Q. What's the best thing friends and family can do to help you?
The main thing I request from friends and family is understanding. Which sounds basic in itself, but it really isn't. My condition is technically seen as non-progressive, but due to general age issues, and not receiving medical help that I need when I need it -Things are getting worse, my condition may continuing deteriorating. Each day is also different -one day I can walk, another day I can't. One day I can walk around town, do some cleaning, play with the dogs, and the next day I can barely move. I think most friends and family and even acquaintances understand my life under those conditions. They get used to those limitations. And until recently I could leave the house and travel in a car once, maybe twice a week.
But I think it's harder for people to understand progression of illnesses. I'm now at a stage that travelling is agony. And while I am in the process of putting things in place to make travel less painful, I still won't be able to visit friends weekly. And that's just that. But sudden changes are, and will, be hard for people to deal with. You get used to a friend being one way, it takes time but you get used to it -then everything changes, their illness progresses, you're probably a bit annoyed (at the illness, not them), frightened, confused. But stop and think. There is nothing they can do to change certain circumstances.
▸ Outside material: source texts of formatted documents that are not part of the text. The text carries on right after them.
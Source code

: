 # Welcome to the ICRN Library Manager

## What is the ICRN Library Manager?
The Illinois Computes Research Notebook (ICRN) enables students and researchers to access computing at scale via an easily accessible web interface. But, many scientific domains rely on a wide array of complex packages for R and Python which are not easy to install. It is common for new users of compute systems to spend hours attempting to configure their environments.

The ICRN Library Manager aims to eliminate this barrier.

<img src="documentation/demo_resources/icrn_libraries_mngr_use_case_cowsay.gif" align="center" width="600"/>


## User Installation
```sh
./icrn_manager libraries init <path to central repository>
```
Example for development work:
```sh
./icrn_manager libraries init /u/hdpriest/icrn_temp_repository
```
It's harder for them -a million times over.
But your unwell friend or family member will understand you are finding it hard to cope with such changes. Talk to them -or sometimes even better, talk to a mutual friend who seems to be dealing with it well.
Secondly, I just want friends and family to know the basics of my condition(s). Nothing fancy, nothing overly medical, but the raw basics. Ehlers-Danlos syndrome and dysautonomia are hella confusing and complex, I know that. I don't know everything, I'm still learning every day. But if I have to repeat the very, very basic stuff, it really is tiring. Read up on the main EDS websites, or look for a YouTube video. If you are lost, ask me (or your unwell loved one) for a couple of links -I would be happy to oblige, and most disabled people would feel the same way.
Q. Is there any "helpful" things you wish they wouldn't say or do?
Sometimes hearing "get well soon" makes me giggle... I'm never getting well, lol, that's kind of the point. I try to give the benefit of the doubt, I think they mean maybe my current pain (if it's a bad shoulder day, for example). The old wives tales of turmeric, lemon juice, and a whole assortment of foods to eat, baste yourself in and stick up your ass, is EXTREMELY eye-rolly. Healthy people try all sorts of crazy shit. Prayer, fairy wishes, etc. I just ignore it. People mean well, but I would be lying if I said it wasn't annoying and silly and sometimes ridiculously condescending. But people are desperate and will place hope on anything -especially healthy people. Mostly people in my life are pretty cool though, and if they said anything silly I know we could laugh about it.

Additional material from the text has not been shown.